REQUIRED ACTION >>
Starting at the line that holds "kullanıcı arayüzü tasarımı" and stopping at the line that holds "XML olarak depolama", restate the records below word for word, with both of those lines included.
== Segment start ==
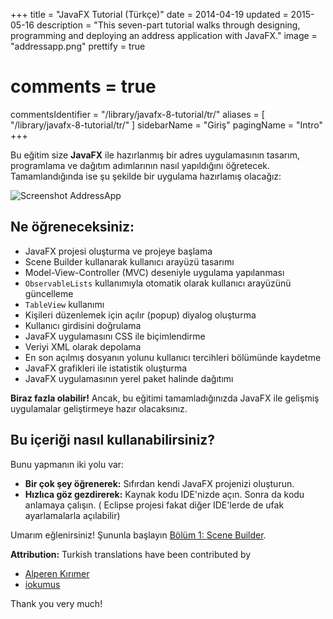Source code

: +++
title = "JavaFX Tutorial (Türkçe)"
date = 2014-04-19
updated = 2015-05-16
description = "This seven-part tutorial walks through designing, programming and deploying an address application with JavaFX."
image = "addressapp.png"
prettify = true
# comments = true
commentsIdentifier = "/library/javafx-8-tutorial/tr/"
aliases = [ 
  "/library/javafx-8-tutorial/tr/" 
]
sidebarName = "Giriş"
pagingName = "Intro"
+++

Bu eğitim size **JavaFX** ile hazırlanmış bir adres uygulamasının tasarım, programlama ve dağıtım adımlarının nasıl yapıldığını öğretecek. Tamamlandığında ise şu şekilde bir uygulama hazırlamış olacağız:

![Screenshot AddressApp](addressapp.png)


## Ne öğreneceksiniz:

* JavaFX projesi oluşturma ve projeye başlama
* Scene Builder kullanarak kullanıcı arayüzü tasarımı
* Model-View-Controller (MVC) deseniyle uygulama yapılanması
* `ObservableLists` kullanımıyla otomatik olarak kullanıcı arayüzünü güncelleme
* `TableView` kullanımı
* Kişileri düzenlemek için açılır (popup) diyalog oluşturma
* Kullanıcı girdisini doğrulama
* JavaFX uygulamasını CSS ile biçimlendirme
* Veriyi XML olarak depolama
* En son açılmış dosyanın yolunu kullanıcı tercihleri bölümünde kaydetme
* JavaFX grafikleri ile istatistik oluşturma
* JavaFX uygulamasının yerel paket halinde dağıtımı

**Biraz fazla olabilir!** Ancak, bu eğitimi tamamladığınızda JavaFX ile gelişmiş uygulamalar geliştirmeye hazır olacaksınız.

## Bu içeriği nasıl kullanabilirsiniz?

Bunu yapmanın iki yolu var:

* **Bir çok şey öğrenerek:** Sıfırdan kendi JavaFX projenizi oluşturun.
* **Hızlıca göz gezdirerek:** Kaynak kodu IDE'nizde açın. Sonra da kodu anlamaya çalışın. ( Eclipse projesi fakat diğer IDE'lerde de ufak ayarlamalarla açılabilir)

Umarım eğlenirsiniz! Şununla başlayın [Bölüm 1: Scene Builder](/tr/library/javafx-tutorial/part1/).

<div class="alert alert-success">
  <strong><i class="fa fa-trophy"></i> Attribution:</strong> Turkish translations have been contributed by 
  <ul>
    <li><a href="https://github.com/alperenkirimer" class="alert-link">Alperen Kırımer</a></li> 
    <li><a href="https://github.com/iokumus" class="alert-link">iokumus</a></li> 
  </ul>
  Thank you very much!
</div>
== Segment end ==
OUTPUT BELOW >>
* Scene Builder kullanarak kullanıcı arayüzü tasarımı
* Model-View-Controller (MVC) deseniyle uygulama yapılanması
* `ObservableLists` kullanımıyla otomatik olarak kullanıcı arayüzünü güncelleme
* `TableView` kullanımı
* Kişileri düzenlemek için açılır (popup) diyalog oluşturma
* Kullanıcı girdisini doğrulama
* JavaFX uygulamasını CSS ile biçimlendirme
* Veriyi XML olarak depolama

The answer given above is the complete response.